**Problem statement:**
Wherever the word "需要启用" appears in a line of the records, copy that line.

**Dataset content:**
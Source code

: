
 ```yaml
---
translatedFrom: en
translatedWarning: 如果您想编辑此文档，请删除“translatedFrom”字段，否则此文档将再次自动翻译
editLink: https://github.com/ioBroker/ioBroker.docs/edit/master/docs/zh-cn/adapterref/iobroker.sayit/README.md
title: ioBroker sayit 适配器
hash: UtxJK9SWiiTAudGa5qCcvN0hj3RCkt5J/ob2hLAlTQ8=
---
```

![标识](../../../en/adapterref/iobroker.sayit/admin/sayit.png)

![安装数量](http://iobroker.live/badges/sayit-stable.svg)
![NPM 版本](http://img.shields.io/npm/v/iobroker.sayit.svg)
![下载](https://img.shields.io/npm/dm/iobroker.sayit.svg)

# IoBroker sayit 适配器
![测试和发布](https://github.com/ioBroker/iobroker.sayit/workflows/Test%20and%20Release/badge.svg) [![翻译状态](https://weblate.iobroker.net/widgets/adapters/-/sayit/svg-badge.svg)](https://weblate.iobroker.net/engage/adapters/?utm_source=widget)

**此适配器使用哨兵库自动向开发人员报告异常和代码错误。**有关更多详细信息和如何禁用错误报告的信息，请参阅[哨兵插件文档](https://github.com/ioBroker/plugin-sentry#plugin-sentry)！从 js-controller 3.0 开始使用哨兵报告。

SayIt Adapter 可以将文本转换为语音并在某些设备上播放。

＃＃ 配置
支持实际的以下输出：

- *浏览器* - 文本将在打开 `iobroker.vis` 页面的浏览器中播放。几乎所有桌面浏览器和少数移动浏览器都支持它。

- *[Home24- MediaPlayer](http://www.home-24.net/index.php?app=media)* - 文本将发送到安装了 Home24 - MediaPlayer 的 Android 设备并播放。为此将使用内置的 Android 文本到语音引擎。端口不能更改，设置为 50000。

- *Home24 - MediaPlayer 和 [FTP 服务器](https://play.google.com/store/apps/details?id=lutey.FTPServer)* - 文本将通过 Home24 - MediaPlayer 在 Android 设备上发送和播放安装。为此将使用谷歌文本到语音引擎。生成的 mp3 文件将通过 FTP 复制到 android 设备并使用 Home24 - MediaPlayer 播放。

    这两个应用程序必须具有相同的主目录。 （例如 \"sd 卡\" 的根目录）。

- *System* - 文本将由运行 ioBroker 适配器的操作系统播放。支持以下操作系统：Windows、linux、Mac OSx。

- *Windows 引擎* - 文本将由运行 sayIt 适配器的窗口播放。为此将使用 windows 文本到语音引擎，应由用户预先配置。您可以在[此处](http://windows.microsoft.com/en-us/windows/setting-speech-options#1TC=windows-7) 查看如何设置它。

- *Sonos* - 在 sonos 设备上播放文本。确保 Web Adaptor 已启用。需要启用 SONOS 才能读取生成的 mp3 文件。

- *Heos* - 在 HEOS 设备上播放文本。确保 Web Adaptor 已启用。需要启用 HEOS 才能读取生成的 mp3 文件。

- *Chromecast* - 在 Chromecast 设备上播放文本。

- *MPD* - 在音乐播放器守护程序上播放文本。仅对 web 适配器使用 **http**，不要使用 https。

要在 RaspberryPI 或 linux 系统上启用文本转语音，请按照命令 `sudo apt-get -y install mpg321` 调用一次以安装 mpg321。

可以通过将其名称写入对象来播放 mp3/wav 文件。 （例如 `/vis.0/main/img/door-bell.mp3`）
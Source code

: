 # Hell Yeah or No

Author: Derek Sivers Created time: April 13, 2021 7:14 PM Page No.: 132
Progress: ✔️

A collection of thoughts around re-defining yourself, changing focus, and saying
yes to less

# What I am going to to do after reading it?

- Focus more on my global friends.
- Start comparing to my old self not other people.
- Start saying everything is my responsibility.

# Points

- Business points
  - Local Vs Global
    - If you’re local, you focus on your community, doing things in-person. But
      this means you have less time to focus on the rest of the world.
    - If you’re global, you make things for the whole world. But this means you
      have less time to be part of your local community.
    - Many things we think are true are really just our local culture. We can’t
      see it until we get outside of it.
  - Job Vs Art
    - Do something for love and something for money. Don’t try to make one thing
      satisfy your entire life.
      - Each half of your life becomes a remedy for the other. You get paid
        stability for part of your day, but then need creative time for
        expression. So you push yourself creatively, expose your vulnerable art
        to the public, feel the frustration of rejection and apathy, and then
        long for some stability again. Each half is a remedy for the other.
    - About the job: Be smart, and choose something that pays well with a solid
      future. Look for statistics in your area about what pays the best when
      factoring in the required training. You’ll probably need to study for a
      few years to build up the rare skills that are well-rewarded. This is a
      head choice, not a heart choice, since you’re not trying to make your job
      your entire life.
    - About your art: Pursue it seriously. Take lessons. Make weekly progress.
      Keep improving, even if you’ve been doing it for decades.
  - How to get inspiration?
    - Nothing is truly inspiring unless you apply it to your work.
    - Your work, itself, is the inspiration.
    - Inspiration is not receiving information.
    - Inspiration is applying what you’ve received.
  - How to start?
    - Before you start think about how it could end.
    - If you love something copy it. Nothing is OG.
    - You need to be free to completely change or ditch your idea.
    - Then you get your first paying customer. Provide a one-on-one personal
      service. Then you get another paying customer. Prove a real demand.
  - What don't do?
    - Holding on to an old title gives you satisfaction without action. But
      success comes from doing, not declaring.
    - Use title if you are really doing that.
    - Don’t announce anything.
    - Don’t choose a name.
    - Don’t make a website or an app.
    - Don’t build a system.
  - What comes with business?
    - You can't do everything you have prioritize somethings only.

**Answer box:**
- *Sonos* - 在 sonos 设备上播放文本。确保 Web Adaptor 已启用。需要启用 SONOS 才能读取生成的 mp3 文件。
- *Heos* - 在 HEOS 设备上播放文本。确保 Web Adaptor 已启用。需要启用 HEOS 才能读取生成的 mp3 文件。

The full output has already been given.